En apenas una generación ubicada desde mediados del siglo pasado a hoy, se notan cambios profundos en la relación interpersonal. Abarcan no solo las vividas entre ambos sexos, sino por quienes forman parte de la diversidad sexual y se incluyen en las diversas formas del amor, las pertenecientes al anchilargo territorio de la amistad, cuya concepción misma ha cambiado, admitiendo que de manera no igual pero similar, pueden aletear las mariposas en el estómago no sólo de los enamorados, sino de alegría al encontrar nuevos y viejos amigos.
Se atribuye a Horacio aconsejar que aprovechemos cada día sin fiarse del mañana, por cuanto no sabemos si hoy es el último en esta vida breve. Consejo adecuado para mostrar tanto el lado extremo y moralizante de no perder el tiempo jamás o su contrario, el hedonista, que recomienda atrapar y disfrutar cada día al máximo, frente al incierto mañana.
El amor y su circunstancias, fue abordado hace diez años por el mismo autor del “Mundo de Sofía”, Jostein Gaarder, quien escribe bajo el nombre de “Vita Brevis”, la relación amorosa, apasionada y profunda entre San Agustín y su amante Floria, con la cual tuvo a su hijo, Adeodato. Relación iniciada el año 372 d.c, en plena adolescencia de ambos y cuya convivencia de doce años fuera terminada con ayuda de Mónica, la madre del candidato a santo, quien eligió el celibato para ser Padre y teólogo de una Iglesia cristiana que vivía el esplendor de la misoginia.

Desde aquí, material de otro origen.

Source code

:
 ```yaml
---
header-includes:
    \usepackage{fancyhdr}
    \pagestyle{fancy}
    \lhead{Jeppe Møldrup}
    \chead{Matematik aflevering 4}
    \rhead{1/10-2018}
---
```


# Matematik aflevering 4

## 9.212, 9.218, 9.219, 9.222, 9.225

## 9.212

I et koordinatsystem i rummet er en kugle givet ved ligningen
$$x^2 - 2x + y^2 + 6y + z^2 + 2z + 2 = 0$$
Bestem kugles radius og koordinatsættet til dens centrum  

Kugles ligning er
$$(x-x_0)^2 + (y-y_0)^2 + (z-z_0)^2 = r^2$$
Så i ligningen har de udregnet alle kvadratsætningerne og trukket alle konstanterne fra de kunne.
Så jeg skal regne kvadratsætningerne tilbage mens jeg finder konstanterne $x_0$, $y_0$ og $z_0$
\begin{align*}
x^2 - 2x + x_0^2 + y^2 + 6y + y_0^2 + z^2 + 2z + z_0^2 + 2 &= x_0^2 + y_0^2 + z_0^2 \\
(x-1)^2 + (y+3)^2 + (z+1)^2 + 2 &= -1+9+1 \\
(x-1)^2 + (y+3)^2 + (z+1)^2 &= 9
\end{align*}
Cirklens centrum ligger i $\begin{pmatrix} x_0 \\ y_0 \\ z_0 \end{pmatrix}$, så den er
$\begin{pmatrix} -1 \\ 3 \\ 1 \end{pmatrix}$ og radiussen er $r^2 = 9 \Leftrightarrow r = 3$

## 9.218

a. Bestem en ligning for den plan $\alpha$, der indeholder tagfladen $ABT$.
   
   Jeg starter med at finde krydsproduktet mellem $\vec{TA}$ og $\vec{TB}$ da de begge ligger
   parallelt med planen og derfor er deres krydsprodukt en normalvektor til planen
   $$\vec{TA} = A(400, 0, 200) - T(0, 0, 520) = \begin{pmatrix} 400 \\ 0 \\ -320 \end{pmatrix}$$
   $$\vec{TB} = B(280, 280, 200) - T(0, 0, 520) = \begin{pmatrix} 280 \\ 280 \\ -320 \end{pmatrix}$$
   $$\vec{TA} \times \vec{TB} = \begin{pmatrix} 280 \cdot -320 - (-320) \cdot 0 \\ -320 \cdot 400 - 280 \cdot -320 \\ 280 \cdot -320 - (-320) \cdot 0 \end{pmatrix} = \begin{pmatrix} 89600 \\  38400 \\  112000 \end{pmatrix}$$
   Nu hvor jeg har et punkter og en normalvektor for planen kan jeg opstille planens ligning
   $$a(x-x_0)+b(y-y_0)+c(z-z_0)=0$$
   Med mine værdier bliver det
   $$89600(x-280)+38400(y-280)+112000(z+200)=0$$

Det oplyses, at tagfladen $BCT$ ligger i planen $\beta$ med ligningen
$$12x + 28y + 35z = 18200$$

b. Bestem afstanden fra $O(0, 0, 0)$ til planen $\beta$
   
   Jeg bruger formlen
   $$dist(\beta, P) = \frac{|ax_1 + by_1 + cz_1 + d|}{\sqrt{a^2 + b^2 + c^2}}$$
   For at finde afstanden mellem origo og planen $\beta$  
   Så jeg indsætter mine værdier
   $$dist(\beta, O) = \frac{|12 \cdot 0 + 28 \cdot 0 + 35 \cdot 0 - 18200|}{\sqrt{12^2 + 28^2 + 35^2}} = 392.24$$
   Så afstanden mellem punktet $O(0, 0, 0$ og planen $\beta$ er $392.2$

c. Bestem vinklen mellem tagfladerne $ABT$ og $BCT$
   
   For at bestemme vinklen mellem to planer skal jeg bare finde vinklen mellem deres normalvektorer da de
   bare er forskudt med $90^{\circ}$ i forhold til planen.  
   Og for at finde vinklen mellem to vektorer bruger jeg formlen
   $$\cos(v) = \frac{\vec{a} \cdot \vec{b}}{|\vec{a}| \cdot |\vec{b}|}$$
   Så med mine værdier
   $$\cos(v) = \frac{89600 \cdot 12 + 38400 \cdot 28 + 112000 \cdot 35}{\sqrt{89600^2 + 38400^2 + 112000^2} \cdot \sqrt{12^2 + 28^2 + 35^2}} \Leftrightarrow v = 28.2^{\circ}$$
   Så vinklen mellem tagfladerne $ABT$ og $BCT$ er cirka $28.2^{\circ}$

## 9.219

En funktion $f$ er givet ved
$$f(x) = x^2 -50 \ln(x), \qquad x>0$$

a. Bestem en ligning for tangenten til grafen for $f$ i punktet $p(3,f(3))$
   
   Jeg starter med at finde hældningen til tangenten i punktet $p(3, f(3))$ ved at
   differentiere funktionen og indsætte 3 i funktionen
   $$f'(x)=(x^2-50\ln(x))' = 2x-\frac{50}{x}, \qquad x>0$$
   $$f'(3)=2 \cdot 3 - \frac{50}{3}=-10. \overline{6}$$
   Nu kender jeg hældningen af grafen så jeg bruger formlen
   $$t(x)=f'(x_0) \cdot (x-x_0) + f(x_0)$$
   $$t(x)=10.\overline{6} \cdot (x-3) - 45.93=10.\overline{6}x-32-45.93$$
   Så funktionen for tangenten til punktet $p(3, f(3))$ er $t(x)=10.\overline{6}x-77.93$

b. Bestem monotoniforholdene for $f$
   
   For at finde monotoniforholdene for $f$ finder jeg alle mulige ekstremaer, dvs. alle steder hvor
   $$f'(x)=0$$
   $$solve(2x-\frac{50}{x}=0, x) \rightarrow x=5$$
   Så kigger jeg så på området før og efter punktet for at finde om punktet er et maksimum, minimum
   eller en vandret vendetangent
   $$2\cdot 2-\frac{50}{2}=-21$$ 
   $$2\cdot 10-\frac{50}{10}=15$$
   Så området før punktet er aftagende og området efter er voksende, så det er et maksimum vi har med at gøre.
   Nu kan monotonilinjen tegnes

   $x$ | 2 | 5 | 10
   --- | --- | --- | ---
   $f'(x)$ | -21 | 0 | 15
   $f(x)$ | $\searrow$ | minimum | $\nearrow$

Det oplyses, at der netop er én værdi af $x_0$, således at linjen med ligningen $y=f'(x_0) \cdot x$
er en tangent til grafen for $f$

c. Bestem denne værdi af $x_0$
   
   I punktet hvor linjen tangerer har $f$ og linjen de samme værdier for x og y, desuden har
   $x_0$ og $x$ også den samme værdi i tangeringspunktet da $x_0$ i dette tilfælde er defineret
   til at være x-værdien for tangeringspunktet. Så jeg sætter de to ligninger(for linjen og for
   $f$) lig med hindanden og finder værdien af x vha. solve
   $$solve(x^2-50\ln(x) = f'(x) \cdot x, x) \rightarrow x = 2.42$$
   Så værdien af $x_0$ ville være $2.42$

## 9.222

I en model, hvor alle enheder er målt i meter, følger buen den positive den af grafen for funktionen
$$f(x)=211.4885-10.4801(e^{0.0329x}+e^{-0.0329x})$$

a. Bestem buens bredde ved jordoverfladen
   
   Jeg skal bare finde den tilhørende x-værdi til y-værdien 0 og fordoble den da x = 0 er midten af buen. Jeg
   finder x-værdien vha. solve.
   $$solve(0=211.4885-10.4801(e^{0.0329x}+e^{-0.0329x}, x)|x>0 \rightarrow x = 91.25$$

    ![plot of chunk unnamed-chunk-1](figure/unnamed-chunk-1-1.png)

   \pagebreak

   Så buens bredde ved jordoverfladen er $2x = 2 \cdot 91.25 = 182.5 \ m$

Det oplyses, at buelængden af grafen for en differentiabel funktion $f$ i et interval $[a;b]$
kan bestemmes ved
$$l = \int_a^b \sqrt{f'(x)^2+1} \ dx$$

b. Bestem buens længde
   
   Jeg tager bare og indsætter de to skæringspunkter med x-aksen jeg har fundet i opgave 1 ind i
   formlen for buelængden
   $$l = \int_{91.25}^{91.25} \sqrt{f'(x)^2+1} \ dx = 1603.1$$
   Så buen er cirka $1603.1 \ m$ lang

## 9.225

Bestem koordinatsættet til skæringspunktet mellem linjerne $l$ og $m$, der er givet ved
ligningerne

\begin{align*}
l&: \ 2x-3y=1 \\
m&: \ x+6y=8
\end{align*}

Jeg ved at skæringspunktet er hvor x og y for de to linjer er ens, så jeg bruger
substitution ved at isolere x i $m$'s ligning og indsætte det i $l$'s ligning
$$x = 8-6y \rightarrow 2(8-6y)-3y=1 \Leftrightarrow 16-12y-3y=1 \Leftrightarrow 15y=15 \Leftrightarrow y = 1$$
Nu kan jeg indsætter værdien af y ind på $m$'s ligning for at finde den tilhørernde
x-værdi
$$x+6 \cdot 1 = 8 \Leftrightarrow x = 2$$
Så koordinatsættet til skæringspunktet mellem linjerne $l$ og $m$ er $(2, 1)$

El autor utiliza el recurso literario de imaginar haber encontrado en una vieja librería la epístola enviada por Floria Emilia a su amado Aurelio Agustino. Otorga voz y lógica femenina a quien aunque piensa y siente, no tuvo derecho a ejercerla y sufriera los prejuicios presentes en las famosas “Confesiones”, cuyo maniqueísmo moral, no acepta ni la inteligencia femenina ni mucho menos su sensualidad, por imaginarla expresión del mal pagano que conduce a la perdición y condena eterna.La carta apela al derecho no sólo al placer sensual sino a la amistad entre seres que se aman.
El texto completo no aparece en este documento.